_WORK REQUEST:_
Only the lines holding the word "inline" are wanted; copy each of them from the listing.

_INPUT MATERIAL:_
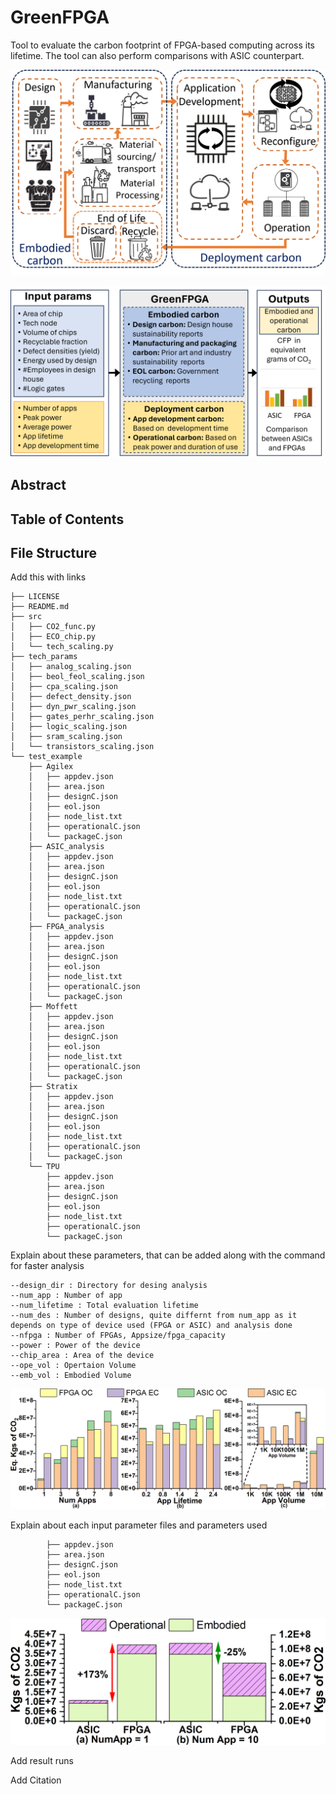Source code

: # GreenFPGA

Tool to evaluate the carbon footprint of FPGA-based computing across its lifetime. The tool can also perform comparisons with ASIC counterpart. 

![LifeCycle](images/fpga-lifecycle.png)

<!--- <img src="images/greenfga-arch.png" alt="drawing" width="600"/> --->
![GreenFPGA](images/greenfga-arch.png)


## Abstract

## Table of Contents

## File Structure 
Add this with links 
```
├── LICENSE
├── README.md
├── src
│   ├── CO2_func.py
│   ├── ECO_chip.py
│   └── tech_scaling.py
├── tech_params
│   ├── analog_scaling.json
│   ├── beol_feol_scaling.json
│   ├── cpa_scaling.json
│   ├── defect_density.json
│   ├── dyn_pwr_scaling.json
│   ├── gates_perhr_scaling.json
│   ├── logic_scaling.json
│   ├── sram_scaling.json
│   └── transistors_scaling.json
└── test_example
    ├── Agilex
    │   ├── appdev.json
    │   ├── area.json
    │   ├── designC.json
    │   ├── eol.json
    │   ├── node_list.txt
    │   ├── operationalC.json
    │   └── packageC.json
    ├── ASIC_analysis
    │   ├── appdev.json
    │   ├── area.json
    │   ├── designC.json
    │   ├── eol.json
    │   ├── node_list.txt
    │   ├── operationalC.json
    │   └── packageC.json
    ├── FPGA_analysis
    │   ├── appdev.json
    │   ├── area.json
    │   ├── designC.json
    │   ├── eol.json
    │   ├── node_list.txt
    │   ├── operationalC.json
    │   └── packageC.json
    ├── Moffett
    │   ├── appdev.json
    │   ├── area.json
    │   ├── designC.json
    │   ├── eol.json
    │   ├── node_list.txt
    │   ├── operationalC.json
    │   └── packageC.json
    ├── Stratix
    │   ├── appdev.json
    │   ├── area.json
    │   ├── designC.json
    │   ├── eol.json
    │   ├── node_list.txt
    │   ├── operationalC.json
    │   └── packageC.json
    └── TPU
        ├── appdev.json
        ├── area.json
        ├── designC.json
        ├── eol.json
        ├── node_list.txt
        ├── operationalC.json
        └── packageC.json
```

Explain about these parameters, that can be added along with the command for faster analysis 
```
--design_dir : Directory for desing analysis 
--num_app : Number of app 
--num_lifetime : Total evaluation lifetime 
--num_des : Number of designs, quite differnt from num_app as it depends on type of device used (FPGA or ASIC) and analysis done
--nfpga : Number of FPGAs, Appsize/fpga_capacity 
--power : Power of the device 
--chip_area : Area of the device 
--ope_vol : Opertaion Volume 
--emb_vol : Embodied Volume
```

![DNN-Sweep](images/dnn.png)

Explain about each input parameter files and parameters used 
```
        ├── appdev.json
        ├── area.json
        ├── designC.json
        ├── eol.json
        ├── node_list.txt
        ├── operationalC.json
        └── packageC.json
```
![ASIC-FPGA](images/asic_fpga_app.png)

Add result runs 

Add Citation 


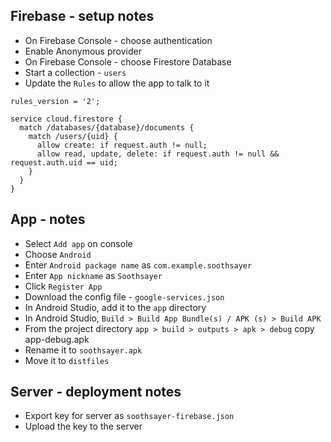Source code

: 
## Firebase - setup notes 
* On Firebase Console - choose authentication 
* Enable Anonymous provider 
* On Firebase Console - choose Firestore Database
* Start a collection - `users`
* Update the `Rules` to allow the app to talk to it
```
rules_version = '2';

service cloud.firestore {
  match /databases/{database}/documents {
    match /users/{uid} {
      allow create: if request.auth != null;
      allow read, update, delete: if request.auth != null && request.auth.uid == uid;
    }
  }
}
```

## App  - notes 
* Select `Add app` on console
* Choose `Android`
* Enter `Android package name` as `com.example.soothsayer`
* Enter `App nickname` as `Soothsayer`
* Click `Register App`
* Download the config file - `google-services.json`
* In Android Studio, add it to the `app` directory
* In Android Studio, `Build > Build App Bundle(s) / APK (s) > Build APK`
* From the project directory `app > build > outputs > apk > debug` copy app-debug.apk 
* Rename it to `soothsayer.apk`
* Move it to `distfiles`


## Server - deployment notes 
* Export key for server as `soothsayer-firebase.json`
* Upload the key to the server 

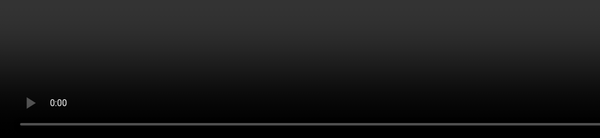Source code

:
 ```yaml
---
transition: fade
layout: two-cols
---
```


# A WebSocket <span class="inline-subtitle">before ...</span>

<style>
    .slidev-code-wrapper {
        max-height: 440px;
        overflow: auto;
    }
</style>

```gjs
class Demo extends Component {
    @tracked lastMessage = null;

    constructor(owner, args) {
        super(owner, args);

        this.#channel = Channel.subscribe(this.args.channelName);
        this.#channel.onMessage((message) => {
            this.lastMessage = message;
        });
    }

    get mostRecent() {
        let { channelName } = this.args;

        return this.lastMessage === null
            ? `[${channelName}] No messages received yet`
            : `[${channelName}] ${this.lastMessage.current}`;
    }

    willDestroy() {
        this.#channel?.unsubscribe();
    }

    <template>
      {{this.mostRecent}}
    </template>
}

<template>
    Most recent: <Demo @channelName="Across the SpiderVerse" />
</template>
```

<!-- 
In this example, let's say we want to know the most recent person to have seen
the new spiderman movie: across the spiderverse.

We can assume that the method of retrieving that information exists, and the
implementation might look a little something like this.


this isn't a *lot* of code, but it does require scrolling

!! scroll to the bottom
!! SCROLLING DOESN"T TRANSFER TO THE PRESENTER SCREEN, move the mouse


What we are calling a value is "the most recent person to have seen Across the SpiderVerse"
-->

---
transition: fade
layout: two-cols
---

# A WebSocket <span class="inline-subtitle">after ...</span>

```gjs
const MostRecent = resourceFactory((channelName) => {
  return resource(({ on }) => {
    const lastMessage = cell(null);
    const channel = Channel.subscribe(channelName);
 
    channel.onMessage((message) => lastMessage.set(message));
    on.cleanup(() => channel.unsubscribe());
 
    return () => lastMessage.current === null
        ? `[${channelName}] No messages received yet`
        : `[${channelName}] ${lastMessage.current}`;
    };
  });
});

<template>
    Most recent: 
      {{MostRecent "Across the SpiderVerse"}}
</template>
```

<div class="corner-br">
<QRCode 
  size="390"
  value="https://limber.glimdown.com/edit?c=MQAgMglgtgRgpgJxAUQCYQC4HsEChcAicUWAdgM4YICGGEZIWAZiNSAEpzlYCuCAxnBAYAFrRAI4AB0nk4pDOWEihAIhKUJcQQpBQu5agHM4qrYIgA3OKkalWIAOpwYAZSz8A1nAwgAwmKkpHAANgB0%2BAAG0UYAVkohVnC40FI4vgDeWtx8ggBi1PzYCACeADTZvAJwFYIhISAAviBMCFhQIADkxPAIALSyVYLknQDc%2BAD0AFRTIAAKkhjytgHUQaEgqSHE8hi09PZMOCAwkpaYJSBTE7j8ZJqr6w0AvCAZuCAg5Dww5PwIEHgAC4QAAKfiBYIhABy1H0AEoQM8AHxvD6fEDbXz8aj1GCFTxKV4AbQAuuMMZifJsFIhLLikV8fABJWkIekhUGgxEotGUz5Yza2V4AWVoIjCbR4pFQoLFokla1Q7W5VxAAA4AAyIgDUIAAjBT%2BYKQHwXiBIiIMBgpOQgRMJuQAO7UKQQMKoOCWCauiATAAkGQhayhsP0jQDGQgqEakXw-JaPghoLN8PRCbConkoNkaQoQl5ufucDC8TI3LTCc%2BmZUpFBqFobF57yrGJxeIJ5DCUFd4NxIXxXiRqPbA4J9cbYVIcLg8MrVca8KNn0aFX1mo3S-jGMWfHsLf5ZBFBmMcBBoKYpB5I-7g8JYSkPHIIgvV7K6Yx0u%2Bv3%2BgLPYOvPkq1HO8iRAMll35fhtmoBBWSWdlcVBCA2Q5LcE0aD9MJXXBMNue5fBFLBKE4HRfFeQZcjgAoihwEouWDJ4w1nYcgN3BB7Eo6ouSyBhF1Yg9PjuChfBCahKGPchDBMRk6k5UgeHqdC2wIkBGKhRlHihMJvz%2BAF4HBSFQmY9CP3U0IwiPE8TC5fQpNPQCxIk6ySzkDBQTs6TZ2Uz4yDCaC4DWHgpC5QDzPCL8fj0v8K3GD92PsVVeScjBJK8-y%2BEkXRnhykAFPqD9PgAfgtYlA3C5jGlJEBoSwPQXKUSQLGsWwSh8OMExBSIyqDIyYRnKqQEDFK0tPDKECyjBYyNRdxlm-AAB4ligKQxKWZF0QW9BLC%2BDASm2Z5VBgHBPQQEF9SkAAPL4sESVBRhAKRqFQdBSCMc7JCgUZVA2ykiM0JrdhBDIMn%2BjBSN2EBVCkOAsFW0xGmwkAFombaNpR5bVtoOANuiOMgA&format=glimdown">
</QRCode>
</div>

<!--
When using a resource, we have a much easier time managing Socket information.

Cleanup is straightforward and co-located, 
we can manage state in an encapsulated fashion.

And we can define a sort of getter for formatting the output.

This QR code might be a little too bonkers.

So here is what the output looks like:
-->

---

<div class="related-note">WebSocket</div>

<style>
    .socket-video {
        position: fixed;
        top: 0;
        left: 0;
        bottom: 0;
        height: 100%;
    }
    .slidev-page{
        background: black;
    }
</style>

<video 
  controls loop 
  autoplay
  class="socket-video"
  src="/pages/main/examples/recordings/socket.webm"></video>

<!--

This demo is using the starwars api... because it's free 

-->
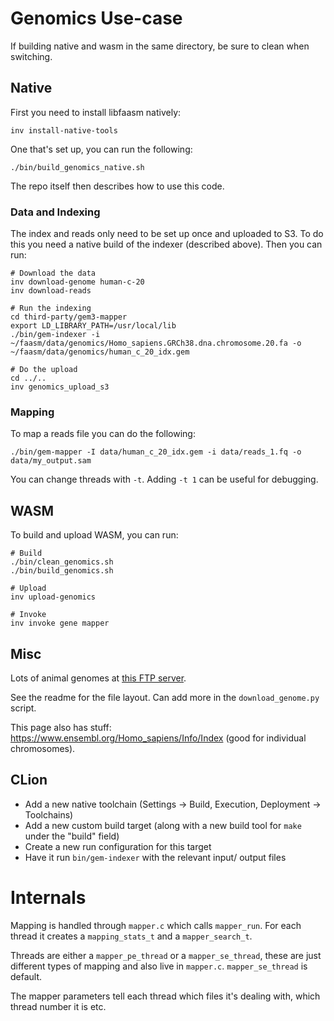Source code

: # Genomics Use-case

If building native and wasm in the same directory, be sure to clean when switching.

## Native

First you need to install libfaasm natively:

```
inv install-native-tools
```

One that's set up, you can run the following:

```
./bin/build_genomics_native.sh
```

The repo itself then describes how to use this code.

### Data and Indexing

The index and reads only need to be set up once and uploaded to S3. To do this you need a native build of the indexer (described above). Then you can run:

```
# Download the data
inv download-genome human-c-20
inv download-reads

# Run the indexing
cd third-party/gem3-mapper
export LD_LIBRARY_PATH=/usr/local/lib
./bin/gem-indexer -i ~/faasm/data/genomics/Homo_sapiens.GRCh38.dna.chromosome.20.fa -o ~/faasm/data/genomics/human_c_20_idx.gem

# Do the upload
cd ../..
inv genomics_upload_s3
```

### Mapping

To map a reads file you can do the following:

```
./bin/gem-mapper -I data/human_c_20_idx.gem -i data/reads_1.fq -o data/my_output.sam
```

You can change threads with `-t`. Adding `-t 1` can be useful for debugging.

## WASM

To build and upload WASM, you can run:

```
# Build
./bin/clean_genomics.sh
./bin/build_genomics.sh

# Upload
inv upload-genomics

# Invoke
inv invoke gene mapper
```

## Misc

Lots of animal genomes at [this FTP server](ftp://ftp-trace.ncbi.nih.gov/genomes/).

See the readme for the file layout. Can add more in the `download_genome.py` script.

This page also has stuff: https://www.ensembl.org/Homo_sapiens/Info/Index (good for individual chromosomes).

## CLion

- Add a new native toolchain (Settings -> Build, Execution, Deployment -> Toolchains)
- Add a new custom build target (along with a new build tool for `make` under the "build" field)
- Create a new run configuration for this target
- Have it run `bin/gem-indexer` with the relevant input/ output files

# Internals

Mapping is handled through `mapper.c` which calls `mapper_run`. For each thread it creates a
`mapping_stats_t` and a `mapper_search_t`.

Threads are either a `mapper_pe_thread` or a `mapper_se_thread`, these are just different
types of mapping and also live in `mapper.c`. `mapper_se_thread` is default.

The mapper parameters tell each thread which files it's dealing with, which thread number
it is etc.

_ANSWER FOR THE TASK:_
# A WebSocket <span class="inline-subtitle">before ...</span>
# A WebSocket <span class="inline-subtitle">after ...</span>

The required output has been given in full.